The development of Next Generation Sequencing (NGS) technologies has allowed deep characterization of highly variable sequences such as viral or mitochondrial genomes. With respect to RNA and ssDNA viruses, their low replication fidelity generates viral populations consisting of complex mutant spectra termed viral quasispecies. Their study is of special interest as they can be considered a phenotypic reservoir1. Similarly, heteroplasmy of human mitochondrial genomes, in which different sequences are found within a single individual, might have important clinical consequences.

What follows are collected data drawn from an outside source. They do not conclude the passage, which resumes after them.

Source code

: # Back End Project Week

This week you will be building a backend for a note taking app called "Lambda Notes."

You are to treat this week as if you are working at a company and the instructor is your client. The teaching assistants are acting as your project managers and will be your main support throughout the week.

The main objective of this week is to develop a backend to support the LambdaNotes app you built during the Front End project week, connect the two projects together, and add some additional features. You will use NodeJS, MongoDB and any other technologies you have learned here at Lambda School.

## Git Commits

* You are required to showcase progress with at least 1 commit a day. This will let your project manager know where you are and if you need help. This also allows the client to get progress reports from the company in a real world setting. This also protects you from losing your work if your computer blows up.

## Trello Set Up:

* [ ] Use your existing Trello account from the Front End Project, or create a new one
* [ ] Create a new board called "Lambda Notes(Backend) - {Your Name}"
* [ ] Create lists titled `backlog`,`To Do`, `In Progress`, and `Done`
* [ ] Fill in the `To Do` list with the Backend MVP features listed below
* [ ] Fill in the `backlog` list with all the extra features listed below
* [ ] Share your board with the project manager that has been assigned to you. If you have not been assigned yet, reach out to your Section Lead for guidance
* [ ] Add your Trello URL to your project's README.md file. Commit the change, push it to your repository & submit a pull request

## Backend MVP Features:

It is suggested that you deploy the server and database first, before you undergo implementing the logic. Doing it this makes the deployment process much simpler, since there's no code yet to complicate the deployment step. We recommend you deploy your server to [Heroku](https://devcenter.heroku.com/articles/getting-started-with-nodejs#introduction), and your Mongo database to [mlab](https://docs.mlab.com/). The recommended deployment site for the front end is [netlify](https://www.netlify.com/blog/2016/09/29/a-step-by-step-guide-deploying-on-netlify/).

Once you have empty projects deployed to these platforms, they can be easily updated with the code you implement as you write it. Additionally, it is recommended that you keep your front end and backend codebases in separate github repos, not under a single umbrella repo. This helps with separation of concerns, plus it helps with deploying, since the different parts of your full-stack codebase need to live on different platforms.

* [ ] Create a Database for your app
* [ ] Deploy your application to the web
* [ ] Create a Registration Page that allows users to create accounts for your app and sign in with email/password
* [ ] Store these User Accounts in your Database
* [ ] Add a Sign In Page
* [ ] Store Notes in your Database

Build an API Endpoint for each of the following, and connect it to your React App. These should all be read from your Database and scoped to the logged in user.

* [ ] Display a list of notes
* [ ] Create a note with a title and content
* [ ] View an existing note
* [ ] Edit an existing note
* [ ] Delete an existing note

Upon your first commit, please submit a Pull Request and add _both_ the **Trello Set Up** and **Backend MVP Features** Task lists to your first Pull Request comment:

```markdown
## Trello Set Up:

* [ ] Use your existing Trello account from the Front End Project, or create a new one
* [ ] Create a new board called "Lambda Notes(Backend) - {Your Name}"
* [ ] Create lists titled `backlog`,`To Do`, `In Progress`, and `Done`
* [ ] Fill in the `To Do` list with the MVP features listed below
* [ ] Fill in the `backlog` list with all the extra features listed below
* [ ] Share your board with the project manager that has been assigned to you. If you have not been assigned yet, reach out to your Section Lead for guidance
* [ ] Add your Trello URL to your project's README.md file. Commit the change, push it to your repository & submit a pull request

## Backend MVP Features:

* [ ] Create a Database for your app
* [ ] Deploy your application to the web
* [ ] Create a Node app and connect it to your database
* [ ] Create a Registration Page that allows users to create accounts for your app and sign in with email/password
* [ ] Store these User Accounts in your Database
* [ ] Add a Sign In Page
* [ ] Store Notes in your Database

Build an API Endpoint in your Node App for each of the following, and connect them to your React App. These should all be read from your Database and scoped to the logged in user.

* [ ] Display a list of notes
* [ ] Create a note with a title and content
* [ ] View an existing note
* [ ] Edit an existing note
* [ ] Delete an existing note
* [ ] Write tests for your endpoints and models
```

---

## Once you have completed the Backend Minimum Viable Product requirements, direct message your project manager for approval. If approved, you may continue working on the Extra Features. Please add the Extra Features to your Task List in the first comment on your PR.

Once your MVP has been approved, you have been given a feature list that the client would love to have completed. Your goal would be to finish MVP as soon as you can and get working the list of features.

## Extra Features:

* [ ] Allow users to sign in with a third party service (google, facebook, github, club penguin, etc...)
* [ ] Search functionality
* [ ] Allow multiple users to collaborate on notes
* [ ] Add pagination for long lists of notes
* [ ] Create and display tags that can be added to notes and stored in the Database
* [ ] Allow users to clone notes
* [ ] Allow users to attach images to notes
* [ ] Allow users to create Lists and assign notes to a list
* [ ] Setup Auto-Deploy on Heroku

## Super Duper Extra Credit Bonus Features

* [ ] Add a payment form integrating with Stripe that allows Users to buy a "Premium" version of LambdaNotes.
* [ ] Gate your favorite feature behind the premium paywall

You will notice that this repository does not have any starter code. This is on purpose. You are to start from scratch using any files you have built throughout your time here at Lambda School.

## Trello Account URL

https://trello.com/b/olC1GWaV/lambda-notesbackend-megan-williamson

For the analysis of the mutant spectrum of such hypervariable sequences from NGS data, we have developed QuasiFlow, a workflow designed in AutoFlow2 that uses Illumina reads. QuasiFlow provides information about DNA variability, such as SNPs, indels and recombination events (Figure 1). Furthermore, it allows haplotype reconstruction of viral quasispecies and characterization of its diversity through normalized Shannon index, nucleotide diversity and mutation networks. Quasiflow performs also a comparative study among samples, based on correlation, ANOVA and PCA analysis, in order to determine which parameters are affected by the experiment and how the samples behave according to their biological origin.
In this work, we have applied QuasiFlow to analyze the population structure of the begomovirus Tomato yellow leaf curl virus (TYLCV) infectious clone inoculated in Arabidopsis thaliana plants, using HiSeq or MiSeq reads. Their analysis allowed detection of minor quasispecies variants with a frequency of 10-4 to 10-5 and reconstructed the haplotypes present in the sample. In addition, QuasiFlow was used to discover variants and recombinants in mixed infections of tomato plants. These results show the fast generation of recombinant genomes in geminivirus mixed infections and demonstrate the potential of QuasiFlow for the analysis of mutant spectra using Illumina MiSeq sequencing data. We have extended the use of QuasiFlow to the analysis of highly variable sequences such as the mitochondrial DNA. For that, we have analyzed DNA Illumina Miseq reads from 47 human mitochondrial samples from different cell lines obtained from the NCBI SRA database. Quasiflow generated automatically SNPs, SNP frequencies, indels and analyzed up to 23 variables using PCA analysis and performed an hierarchical clustering of the samples. Our analysis was able to detect pathological variants presented in a frequency lower than 1%.